石井啓一郎ヴァイオリンリサイタル2018チラシ表 (1)
6月7日京都、11日宇部、13日東京でのリサイタルが終わった。
シューマンのロマンスから始まり、シューマンのソナタで終わるという濃厚なロマン派のプログラムだが、その間に挟まっているのはスペインの民族色の濃いファリャのスペイン舞曲やニンのスペイン組曲。更に今回は久しぶりに無伴奏でエネスコのルーマニア舞曲。これは10分くらいの曲だが、エネスコ独特の歌いまわしを石井は楽譜も見ずに自らの体からあふれ出るような演奏で聴衆を魅了した。シューマンのロマンスに続くプログラム2曲目のモーツァルトのソナタには通常は入れない長々と続くピアノのカデンツを入れた。誰も弾いたことのない石井啓子オリジナルのカデンツでこれも好評だった。石井の愛器ガリアーノは今回大変状態が良く、よく響いていた。一時の病気が嘘のようだった。微妙な調整のお陰と思う。

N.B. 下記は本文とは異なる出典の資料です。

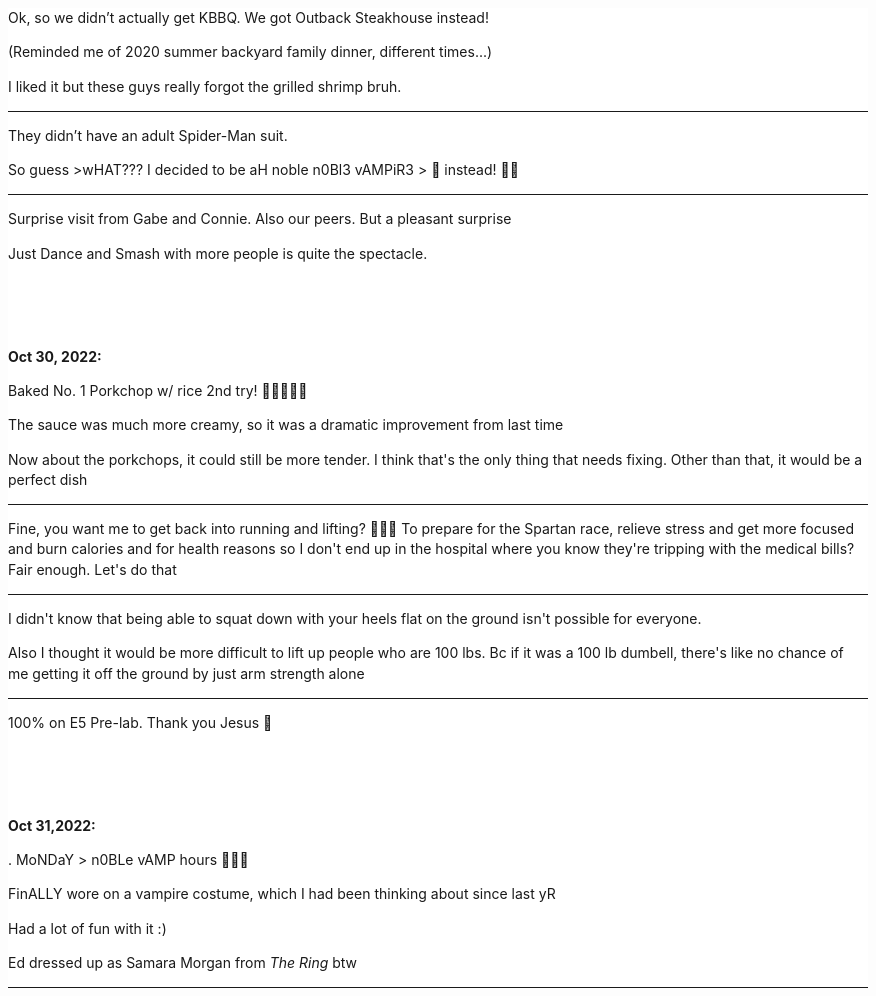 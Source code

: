 Ok, so we didn’t actually get KBBQ. We got Outback Steakhouse instead! 

(Reminded me of 2020 summer backyard family dinner, different times...)

I liked it but these guys really forgot the grilled shrimp bruh.

---

They didn’t have an adult Spider-Man suit. 

So guess >wHAT??? 
I decided to be aH noble n0Bl3 vAMPiR3  >  💋 instead! 🧛🏾

---

Surprise visit from Gabe and Connie. Also our peers. But a pleasant surprise 

Just Dance and Smash with more people is quite the spectacle.

&nbsp;

&nbsp;

**Oct 30, 2022:**

Baked No. 1 Porkchop w/ rice 2nd try! 🍅🐖🥚🧀🍚

The sauce was much more creamy, so it was a dramatic improvement from last time 

Now about the porkchops, it could still be more tender. I think that's the only thing that needs fixing. Other than that, it would be a perfect dish

--- 

Fine, you want me to get back into running and lifting? 🏃‍♂️👊 To prepare for the Spartan race, relieve stress and get more focused and burn calories and for health reasons so I don't end up in the hospital where you know they're tripping with the medical bills? Fair enough. Let's do that

--- 

I didn't know that being able to squat down with your heels flat on the ground isn't possible for everyone. 

Also I thought it would be more difficult to lift up people who are 100 lbs. Bc if it was a 100 lb dumbell, there's like no chance of me getting it off the ground by just arm strength alone 

---

100% on E5 Pre-lab. Thank you Jesus 🙏 

&nbsp;

&nbsp;

**Oct 31,2022:**

. MoNDaY > n0BLe vAMP hours 🧛🏾🎃

FinALLY wore on a vampire costume, which I had been thinking about since last yR 

Had a lot of fun with it :) 

Ed dressed up as Samara Morgan from *The Ring* btw

---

「手術をしてから一層元気になったようだね。」との声もあった。
手術は2014年1月。それまでは頑なに不要としていた携帯電話をようやく購入して入院したが、公衆電話で私に電話してきて、携帯電話がどこに行っちゃったか分からないので電話してくれと言う。電話したら何と自分が履いていたスリッパの中に入っていた!!! そのくらい足の感覚がなかった。
手術は首の骨を削る8時間もかかる大手術で、今も首に金具が入っている。でも、そのお陰で今も元気に弾き続けることが出来ている。いつまで引き続けるか・・・尊敬する師匠ミルシュタインが最後の演奏会を開いたのは84歳の時。完璧なライブ録音が残されている。
34539382_2308570239370063_7383683290227539968_n[1]
京都でのリサイタルを終えてロビーで。